RICHMOND -- Days after an independent report found that the city's Human Resources director misused staff and public funds, Mayor Gayle McLaughlin says she is "deeply concerned" and will meet with City Manager Bill Lindsay on Thursday to learn more.

"I have asked the city manager for the full report," McLaughlin said. "What was provided in the news release was very concerning and raises more questions."

The questions stem from a news release Lindsay issued Friday announcing the completion of an independent investigation into allegations that Leslie Knight, the city's second-ranked administrator, ran a personal business using city staff, enriched herself with financial perks she was not entitled to and retaliated against subordinates.

Richmond Mayor Gayle McLaughlin, seen in a Thursday, Aug. 9, 2012 file photo. (Susan Tripp Pollard/Staff)
Richmond Mayor Gayle McLaughlin, seen in a Thursday, Aug. 9, 2012 file photo. (Susan Tripp Pollard/Staff) (SUSAN TRIPP POLLARD)

Lindsay confirmed Tuesday he will meet with McLaughlin and added that he will work out a plan in the coming days to determine how much money Knight owes the city and set a repayment plan.

"I don't know the amount until I go through the records," Lindsay said. "But (Knight) will make the city whole financially."

The investigation found that Knight did not use public resources to make profits with a trinket business but that she did improperly receive at least $400 monthly in car allowance -- while also using a city vehicle -- and directed a subordinate to search the computer of her accuser, a city finance manager named Stacie Plummer. The city paid a Sacramento law firm at least $30,000 to conduct theinquiry.

The investigation, which included dozens of interviews and sifting through thousands of documents, determined that Knight used paid staff time, equipment and city storage rooms to "create free gift items ... for city employees." Knight also advertised a trinket business during that time called "Little Luxuries" but Lindsay said the report concluded that Knight "did not receive any financial gain" by making the free gift items while on duty.

Knight holds a law degree and has been the city's assistant city manager and human resources director since 2006.

Asked whether using city vehicles while also receiving a car allowance -- meant to offset the cost of using a personal vehicle instead -- amounted to theft, Lindsay said no.

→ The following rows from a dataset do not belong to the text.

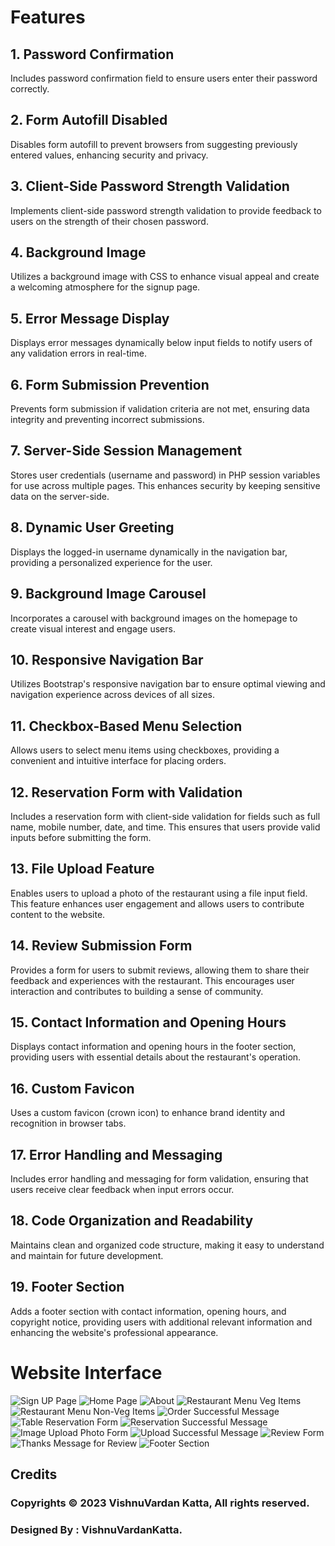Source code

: # Features

## 1. Password Confirmation
Includes password confirmation field to ensure users enter their password correctly.

## 2. Form Autofill Disabled
Disables form autofill to prevent browsers from suggesting previously entered values, enhancing security and privacy.

## 3. Client-Side Password Strength Validation
Implements client-side password strength validation to provide feedback to users on the strength of their chosen password.

## 4. Background Image
Utilizes a background image with CSS to enhance visual appeal and create a welcoming atmosphere for the signup page.

## 5. Error Message Display
Displays error messages dynamically below input fields to notify users of any validation errors in real-time.

## 6. Form Submission Prevention
Prevents form submission if validation criteria are not met, ensuring data integrity and preventing incorrect submissions.

## 7. Server-Side Session Management
Stores user credentials (username and password) in PHP session variables for use across multiple pages. This enhances security by keeping sensitive data on the server-side.

## 8. Dynamic User Greeting
Displays the logged-in username dynamically in the navigation bar, providing a personalized experience for the user.

## 9. Background Image Carousel
Incorporates a carousel with background images on the homepage to create visual interest and engage users.

## 10. Responsive Navigation Bar
Utilizes Bootstrap's responsive navigation bar to ensure optimal viewing and navigation experience across devices of all sizes.

## 11. Checkbox-Based Menu Selection
Allows users to select menu items using checkboxes, providing a convenient and intuitive interface for placing orders.

## 12. Reservation Form with Validation
Includes a reservation form with client-side validation for fields such as full name, mobile number, date, and time. This ensures that users provide valid inputs before submitting the form.

## 13. File Upload Feature
Enables users to upload a photo of the restaurant using a file input field. This feature enhances user engagement and allows users to contribute content to the website.

## 14. Review Submission Form
Provides a form for users to submit reviews, allowing them to share their feedback and experiences with the restaurant. This encourages user interaction and contributes to building a sense of community.

## 15. Contact Information and Opening Hours
Displays contact information and opening hours in the footer section, providing users with essential details about the restaurant's operation.

## 16. Custom Favicon
Uses a custom favicon (crown icon) to enhance brand identity and recognition in browser tabs.

## 17. Error Handling and Messaging
Includes error handling and messaging for form validation, ensuring that users receive clear feedback when input errors occur.

## 18. Code Organization and Readability
Maintains clean and organized code structure, making it easy to understand and maintain for future development.

## 19. Footer Section
Adds a footer section with contact information, opening hours, and copyright notice, providing users with additional relevant information and enhancing the website's professional appearance.

# Website Interface
![Sign UP Page](README_IMAGES/1.png "Sign Up Page")
![Home Page](README_IMAGES/2.png "Home Page")
![About](README_IMAGES/3.png "About")
![Restaurant Menu Veg Items](README_IMAGES/4.png "Restaurant Menu Veg Items")
![Restaurant Menu Non-Veg Items](README_IMAGES/5.png "Restaurant Menu Non-Veg Items")
![Order Successful Message ](README_IMAGES/6.png "Order Successful Message ")
![Table Reservation Form](README_IMAGES/7.png "Table Reservation Form")
![Reservation Successful Message](README_IMAGES/8.png "Reservation Successful Message")
![Image Upload Photo Form](README_IMAGES/9.png "Image Upload Photo Form")
![Upload Successful Message ](README_IMAGES/10.png "Upload Successful Message ")
![Review Form](README_IMAGES/11.png "Review Form")
![Thanks Message for Review ](README_IMAGES/12.png "Thanks Message for Review ")
![Footer Section](README_IMAGES/13.png "Footer Section")
## Credits
### Copyrights © 2023 VishnuVardan Katta, All rights reserved.
### Designed By : VishnuVardanKatta.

"I would clarify it as poor judgment," Lindsay said.

Lindsay declined to say what, if any, discipline Knight might face, citing privacy laws. Misappropriation of public funds is a felony punishable by prison time and loss of public pension.

Contra Costa County deputy district attorney Steve Moawad on Monday declined to comment on whether his office would conduct an investigation into Knight's actions.

Knight issued a statement Wednesday through her attorney, Thomas Bertrand of the firm Bertrand, Fox & Elliot in San Francisco. Bertrand noted that "the bulk of the numerous allegations made against Ms. Knight have not been sustained."

"To the extent that any such allegation was sustained against Ms. Knight, she acknowledges that she did make certain mistakes, she has apologized for them, and she will take corrective action," the statement said, adding that Knight looks forward to moving on and serving the residents of Richmond.

On Tuesday, Plummer accused Knight of willingly stealing from the public and said that a lower-level employee would have been fired for similar offenses. Plummer said she kept meticulous records as finance director and estimates that Knight reportedly misused about $600,000 in public money since 2006.

Plummer said she arrived at the total by adding the monthly car allowance to the salaries for time Knight and her staff of five worked on making, storing and distributing trinkets.

"I expect there will be a criminal prosecution," Plummer said.

Lindsay said Knight, who remained on the job throughout the investigation, will continue to operate in her post as the city's second in command.

"Every situation of misconduct is evaluated based on the specific facts of the case," Lindsay said, adding that "there have been lower-level employees that have been involved in misuse of city vehicles and they have not resulted in termination."

Knight's base salary in 2011 was $220,000, with total compensation of $281,507, according to this newspaper's public employee salary database.